VMWare Systems Administration
Virtual Machine technology provides economic and computing efficiencies once only achievable in the large mainframe arena. However, with today’s powerful server computing technologies of ever increasing CPU Cores, expansive memory and storage coupled with Operating Systems that can effectively address and utilize that memory and storage, Virtual Machines are the best way to leverage those capabilities.
Whether it’s VMWare, Oracle VM Server or Windows Hyper-V, the ability to simultaneously run multiple operating systems in their own “address space” (for all you recalcitrant IBM Mainframe folks out there) is an efficient use of hardware resources.
Numerous VM configuration options are available to providing various economies of scale. Linux based Open Systems such as Red Hat Enterprise Linux, Ubuntu or others as a Host OS for multiple VM’s on an Oracle VM Server is one option, especially for cost controls and depending on computing resource needs.

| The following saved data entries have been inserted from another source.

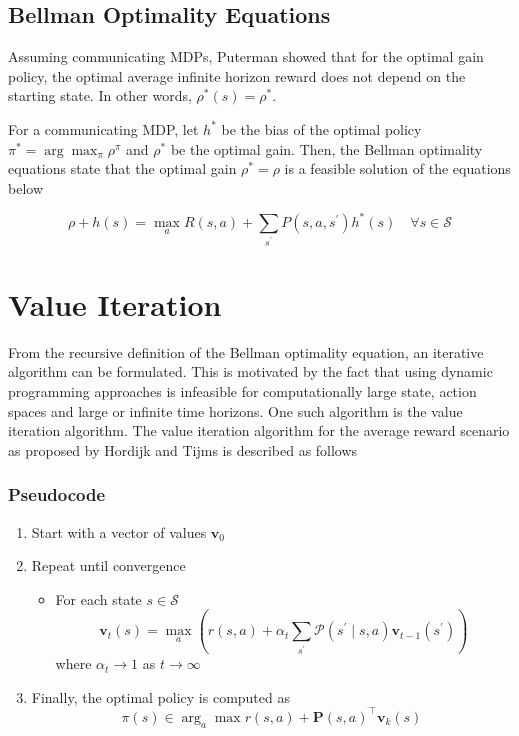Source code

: \subsection{Bellman Optimality Equations}

Assuming communicating MDPs, Puterman \cite{puterman_chapter_1990} showed that for the optimal gain policy, the optimal average infinite horizon reward does not depend on the starting state. In other words, $\rho^*(s) = \rho^*$.

For a communicating MDP, let $h^*$ be the bias of the optimal policy $\pi^* = \arg \max_\pi \rho^\pi$ and $\rho^*$ be the optimal gain. 
Then, the Bellman optimality equations state that the optimal gain $\rho^* = \rho$ is a feasible solution of the equations below 

\begin{equation}
    \rho + h(s) = \max_a R(s, a) + \sum_{s^\prime} P(s, a, s^\prime) h^*(s) \quad \forall s \in \mathcal{S}
\end{equation}

\section{Value Iteration}

From the recursive definition of the Bellman optimality equation, an iterative algorithm can be formulated. 
This is motivated by the fact that using dynamic programming approaches is infeasible for computationally large state, action spaces and large or infinite time horizons.
One such algorithm is the value iteration algorithm. The value iteration algorithm for the average reward scenario as proposed by Hordijk and Tijms \cite{hordijk_modified_1975} is described as follows

\subsubsection*{Pseudocode}
\begin{enumerate}
    \item Start with a vector of values $\mathbf{v}_0$
    \item Repeat until convergence 
    
    \begin{itemize}
        \item For each state $s \in \mathcal{S}$
        $$\mathbf{v}_t(s) = \max_a \left(r(s, a) + \alpha_t \sum_{s^\prime} \mathcal{P}(s^\prime \mid s, a) \mathbf{v}_{t-1}(s^\prime) \right)$$
        where $\alpha_t \to 1$ as $t \to \infty$
    \end{itemize}
    
    
    \item Finally, the optimal policy is computed as
    $$\pi(s) \in \arg_a\max r(s,a) + \mathbf{P}(s,a)^\top \mathbf{v}_k(s) $$
    
\end{enumerate}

Enterprise level requirements may demand and benefit from feature-rich bare-metal products such as VMWare’s vSphere ESXi Bare-Metal Hypervisor. Coupled with VMWare’s vCenter Site-Recovery-Manager (SRM) and you’ve got an integrated, resilient Disaster Recovery configuration – ready to go.
Still, there are no shortcuts here. Capacity Planning for the number and mix of VM’s on the targeted physical hardware is still required. From memory to CPU to storage to network bandwidth – the number and types of applications running on each of the VM’s must be considered. Then there are numerous configuration parameters available to help unleash the most performance machine-wide and within each VM.
Database products such Oracle, SQL Server and MySQL can operate efficiently within a VM. Optimal performance will require a number of factors to be evaluated such as the choice of VM product, database type and other configuration considerations. But, while your environment may have SRM enabled VM’s that contain your databases – don’t make the erroneous mistake of thinking that’s sufficient for database recovery.
A Backup Plan is worthless if the data can’t be Restored. When do you want to discover that there’s a flaw in your Data Restoration or Database Recovery process – under the hot light of a Disaster Recovery operation or in the cool calm of planned test?